== Document images with source code ==
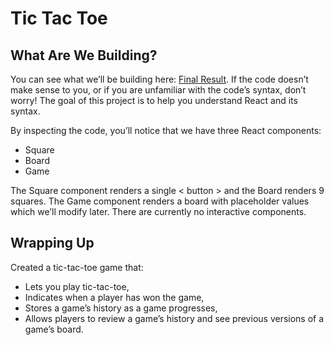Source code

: # Tic Tac Toe

## What Are We Building?
You can see what we’ll be building here: [Final Result](https://codepen.io/adishisood/full/poRZmVp). If the code doesn’t make sense to you, or if you are unfamiliar with the code’s syntax, don’t worry! The goal of this project is to help you understand React and its syntax.

By inspecting the code, you’ll notice that we have three React components:

- Square
- Board
- Game

The Square component renders a single < button > and the Board renders 9 squares. The Game component renders a board with placeholder values which we’ll modify later. There are currently no interactive components.

## Wrapping Up
 Created a tic-tac-toe game that:

- Lets you play tic-tac-toe,
- Indicates when a player has won the game,
- Stores a game’s history as a game progresses,
- Allows players to review a game’s history and see previous versions of a game’s board.

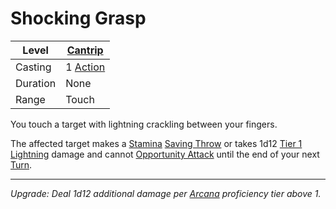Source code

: # Shocking Grasp

| Level    | [Cantrip]({Cantrips}.md)                                              |
| -------- | --------------------------------------------------------------------- |
| Casting  | 1 [Action](../../../../Game%20Procedures/Core%20Procedures/Action.md) |
| Duration | None                                                                  |
| Range    | Touch                                                                 |

You touch a target with lightning crackling between your fingers.

The affected target makes a [Stamina](../../../../Player%20Characters/Attributes/Stamina.md) [Saving Throw](../../../Spellcasting/Saving%20Throw.md) or takes 1d12 [Tier 1](../../../../Game%20Procedures/Combat/Damage/Damage%20Tiers/Tier%201.md) [Lightning](../../../../Game%20Procedures/Combat/Damage/Damage%20Types/Lightning.md) damage and cannot [Opportunity Attack](../../../../Game%20Procedures/Combat/Opportunity%20Attack.md) until the end of your next [Turn](../../../../Game%20Procedures/Core%20Procedures/Turn.md).

---
*Upgrade: Deal 1d12 additional damage per [Arcana](../../../../Player%20Characters/Skills/Arcana.md) proficiency tier above 1.*

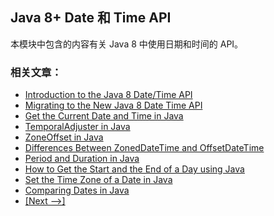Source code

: ## Java 8+ Date 和 Time API 

本模块中包含的内容有关 Java 8 中使用日期和时间的 API。

### 相关文章： 
- [Introduction to the Java 8 Date/Time API](http://www.baeldung.com/java-8-date-time-intro)
- [Migrating to the New Java 8 Date Time API](http://www.baeldung.com/migrating-to-java-8-date-time-api)
- [Get the Current Date and Time in Java](https://www.baeldung.com/current-date-time-and-timestamp-in-java-8)
- [TemporalAdjuster in Java](http://www.baeldung.com/java-temporal-adjuster)
- [ZoneOffset in Java](https://www.baeldung.com/java-zone-offset)
- [Differences Between ZonedDateTime and OffsetDateTime](https://www.baeldung.com/java-zoneddatetime-offsetdatetime)
- [Period and Duration in Java](http://www.baeldung.com/java-period-duration)
- [How to Get the Start and the End of a Day using Java](http://www.baeldung.com/java-day-start-end)
- [Set the Time Zone of a Date in Java](https://www.baeldung.com/java-set-date-time-zone)
- [Comparing Dates in Java](https://www.baeldung.com/java-comparing-dates)
- [[Next -->]](/core-java-modules/core-java-datetime-java8-2)
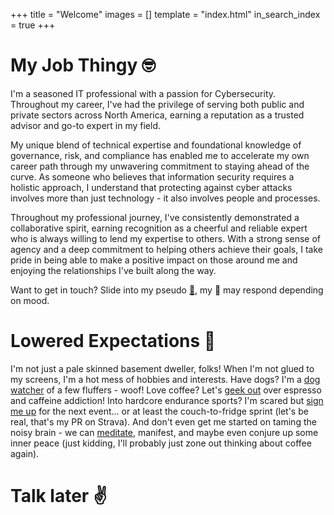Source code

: +++
title = "Welcome"
images = []
template = "index.html"
in_search_index = true
+++

# My Job Thingy 🤓

I'm a seasoned IT professional with a passion for Cybersecurity. Throughout my career, I've had the privilege of serving both public and private sectors across North America, earning a reputation as a trusted advisor and go-to expert in my field.

My unique blend of technical expertise and foundational knowledge of governance, risk, and compliance has enabled me to accelerate my own career path through my unwavering commitment to staying ahead of the curve. As someone who believes that information security requires a holistic approach, I understand that protecting against cyber attacks involves more than just technology - it also involves people and processes.

Throughout my professional journey, I've consistently demonstrated a collaborative spirit, earning recognition as a cheerful and reliable expert who is always willing to lend my expertise to others. With a strong sense of agency and a deep commitment to helping others achieve their goals, I take pride in being able to make a positive impact on those around me and enjoying the relationships I've built along the way.

Want to get in touch? Slide into my pseudo [💬](https://forms.gle/1g8coYT3HQXdQVRKA), my 🤖 may respond depending on mood.

# Lowered Expectations 🎢

I'm not just a pale skinned basement dweller, folks! When I'm not glued to my screens, I'm a hot mess of hobbies and interests. Have dogs? I'm a [dog watcher](./gaze/doggos) of a few fluffers - woof! Love coffee? Let's [geek out](./gaze/experiment-hardness/) over espresso and caffeine addiction! Into hardcore endurance sports? I'm scared but [sign me up](./gaze/running/) for the next event... or at least the couch-to-fridge sprint (let's be real, that's my PR on Strava). And don't even get me started on taming the noisy brain - we can [meditate](./posts/personal-10dayspt1/), manifest, and maybe even conjure up some inner peace (just kidding, I'll probably just zone out thinking about coffee again).️

# Talk later ✌️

== EXERCISE ==
Match on "damage" and report each line of the data above that has it.

== RESPONSE TO THE EXERCISE ==
The affected target makes a [Stamina](../../../../Player%20Characters/Attributes/Stamina.md) [Saving Throw](../../../Spellcasting/Saving%20Throw.md) or takes 1d12 [Tier 1](../../../../Game%20Procedures/Combat/Damage/Damage%20Tiers/Tier%201.md) [Lightning](../../../../Game%20Procedures/Combat/Damage/Damage%20Types/Lightning.md) damage and cannot [Opportunity Attack](../../../../Game%20Procedures/Combat/Opportunity%20Attack.md) until the end of your next [Turn](../../../../Game%20Procedures/Core%20Procedures/Turn.md).
*Upgrade: Deal 1d12 additional damage per [Arcana](../../../../Player%20Characters/Skills/Arcana.md) proficiency tier above 1.*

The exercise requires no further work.